▶ [TASK INSTRUCTIONS]:
Take the lines below from the one with "## Datasets" through the one with "- dowload winutils: https://github.com/steveloughran/winutils" and print only them, exactly. Don't print the pictures.
--- --- ---
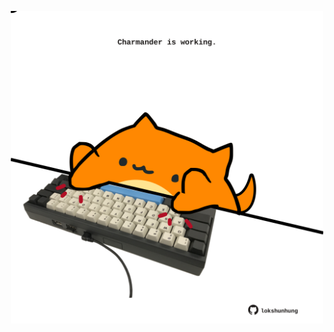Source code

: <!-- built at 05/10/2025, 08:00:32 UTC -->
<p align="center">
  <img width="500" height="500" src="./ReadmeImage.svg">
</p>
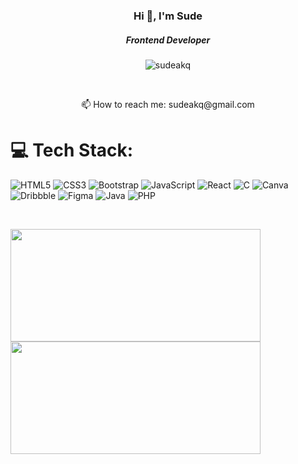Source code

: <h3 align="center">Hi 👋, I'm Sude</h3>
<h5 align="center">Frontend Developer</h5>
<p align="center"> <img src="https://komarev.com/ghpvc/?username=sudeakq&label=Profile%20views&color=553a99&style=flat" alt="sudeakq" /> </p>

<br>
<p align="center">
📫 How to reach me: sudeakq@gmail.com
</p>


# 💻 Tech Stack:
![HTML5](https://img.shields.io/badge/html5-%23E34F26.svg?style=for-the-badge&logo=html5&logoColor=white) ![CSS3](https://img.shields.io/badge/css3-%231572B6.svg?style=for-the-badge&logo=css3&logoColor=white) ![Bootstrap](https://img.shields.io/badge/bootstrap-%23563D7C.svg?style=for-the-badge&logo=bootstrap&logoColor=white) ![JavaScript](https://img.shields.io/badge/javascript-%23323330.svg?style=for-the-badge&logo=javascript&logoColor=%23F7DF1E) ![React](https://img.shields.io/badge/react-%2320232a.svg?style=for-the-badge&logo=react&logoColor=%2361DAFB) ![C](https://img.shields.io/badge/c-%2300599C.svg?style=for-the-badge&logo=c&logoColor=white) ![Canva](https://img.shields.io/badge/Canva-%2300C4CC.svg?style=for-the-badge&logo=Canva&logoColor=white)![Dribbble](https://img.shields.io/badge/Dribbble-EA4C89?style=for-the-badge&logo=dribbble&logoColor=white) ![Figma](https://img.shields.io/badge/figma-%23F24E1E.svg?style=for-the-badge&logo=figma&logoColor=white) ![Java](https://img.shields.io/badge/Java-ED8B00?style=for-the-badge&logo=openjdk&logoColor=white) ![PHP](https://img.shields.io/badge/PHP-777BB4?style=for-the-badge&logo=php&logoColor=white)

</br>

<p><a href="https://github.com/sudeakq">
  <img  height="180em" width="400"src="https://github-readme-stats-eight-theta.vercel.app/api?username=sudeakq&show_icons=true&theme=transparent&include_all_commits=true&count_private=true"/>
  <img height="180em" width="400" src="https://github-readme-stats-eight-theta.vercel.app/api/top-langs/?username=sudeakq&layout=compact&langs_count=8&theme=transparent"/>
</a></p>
--- --- ---
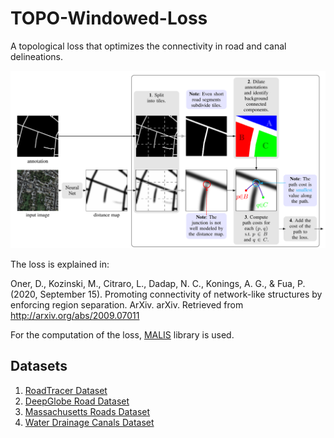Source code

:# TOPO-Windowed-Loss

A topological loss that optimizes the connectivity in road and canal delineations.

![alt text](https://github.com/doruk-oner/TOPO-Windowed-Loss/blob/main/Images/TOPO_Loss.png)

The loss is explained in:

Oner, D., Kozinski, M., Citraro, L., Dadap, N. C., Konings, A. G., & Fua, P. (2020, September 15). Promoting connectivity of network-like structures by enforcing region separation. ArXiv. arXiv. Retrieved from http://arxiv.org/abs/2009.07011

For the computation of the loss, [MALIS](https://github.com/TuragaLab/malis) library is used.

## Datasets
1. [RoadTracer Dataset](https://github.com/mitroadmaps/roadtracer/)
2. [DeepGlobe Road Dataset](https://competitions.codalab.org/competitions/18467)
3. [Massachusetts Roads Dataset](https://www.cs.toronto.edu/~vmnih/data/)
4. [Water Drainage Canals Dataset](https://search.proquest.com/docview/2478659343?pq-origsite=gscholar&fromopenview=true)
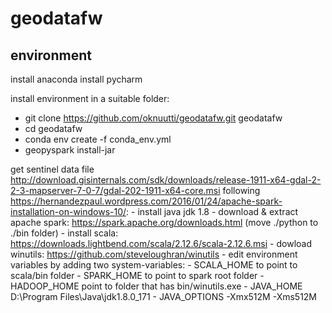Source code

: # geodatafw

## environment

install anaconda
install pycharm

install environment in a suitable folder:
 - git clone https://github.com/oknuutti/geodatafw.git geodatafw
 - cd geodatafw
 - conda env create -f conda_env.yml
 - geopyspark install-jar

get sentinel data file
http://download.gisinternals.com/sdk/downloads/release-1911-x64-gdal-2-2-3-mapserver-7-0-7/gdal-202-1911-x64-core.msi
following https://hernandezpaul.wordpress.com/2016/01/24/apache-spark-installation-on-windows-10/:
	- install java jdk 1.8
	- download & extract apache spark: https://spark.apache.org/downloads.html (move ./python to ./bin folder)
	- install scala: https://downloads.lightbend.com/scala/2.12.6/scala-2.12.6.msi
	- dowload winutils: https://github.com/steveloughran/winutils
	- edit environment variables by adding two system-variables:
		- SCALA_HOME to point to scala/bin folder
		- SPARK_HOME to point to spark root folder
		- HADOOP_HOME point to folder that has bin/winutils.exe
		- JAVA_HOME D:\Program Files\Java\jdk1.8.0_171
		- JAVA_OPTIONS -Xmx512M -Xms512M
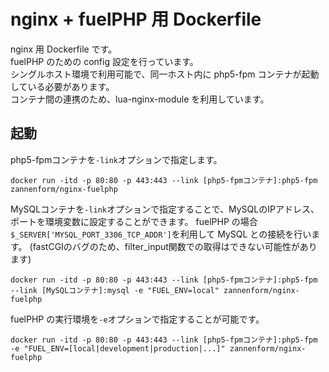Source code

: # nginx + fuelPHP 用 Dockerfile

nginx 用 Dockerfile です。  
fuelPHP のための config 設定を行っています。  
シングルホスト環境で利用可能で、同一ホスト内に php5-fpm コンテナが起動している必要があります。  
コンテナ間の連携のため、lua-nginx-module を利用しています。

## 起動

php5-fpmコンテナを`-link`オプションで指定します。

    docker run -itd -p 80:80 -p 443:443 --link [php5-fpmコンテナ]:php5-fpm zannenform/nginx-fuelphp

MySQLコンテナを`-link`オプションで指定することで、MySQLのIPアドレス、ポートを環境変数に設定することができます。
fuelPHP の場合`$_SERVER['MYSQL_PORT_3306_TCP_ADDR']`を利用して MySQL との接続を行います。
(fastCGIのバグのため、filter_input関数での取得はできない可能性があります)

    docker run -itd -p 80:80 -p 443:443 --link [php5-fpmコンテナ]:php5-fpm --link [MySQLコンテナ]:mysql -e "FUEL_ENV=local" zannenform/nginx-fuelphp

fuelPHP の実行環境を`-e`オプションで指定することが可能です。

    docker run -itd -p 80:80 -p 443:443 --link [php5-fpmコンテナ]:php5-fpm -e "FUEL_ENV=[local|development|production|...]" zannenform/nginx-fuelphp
--- --- ---
▶ [RESULT OF THIS EXERCISE]:
## Datasets
1. [RoadTracer Dataset](https://github.com/mitroadmaps/roadtracer/)
2. [DeepGlobe Road Dataset](https://competitions.codalab.org/competitions/18467)
3. [Massachusetts Roads Dataset](https://www.cs.toronto.edu/~vmnih/data/)
4. [Water Drainage Canals Dataset](https://search.proquest.com/docview/2478659343?pq-origsite=gscholar&fromopenview=true)
Source code

: # geodatafw

## environment

install anaconda
install pycharm

install environment in a suitable folder:
 - git clone https://github.com/oknuutti/geodatafw.git geodatafw
 - cd geodatafw
 - conda env create -f conda_env.yml
 - geopyspark install-jar

get sentinel data file
http://download.gisinternals.com/sdk/downloads/release-1911-x64-gdal-2-2-3-mapserver-7-0-7/gdal-202-1911-x64-core.msi
following https://hernandezpaul.wordpress.com/2016/01/24/apache-spark-installation-on-windows-10/:
	- install java jdk 1.8
	- download & extract apache spark: https://spark.apache.org/downloads.html (move ./python to ./bin folder)
	- install scala: https://downloads.lightbend.com/scala/2.12.6/scala-2.12.6.msi
	- dowload winutils: https://github.com/steveloughran/winutils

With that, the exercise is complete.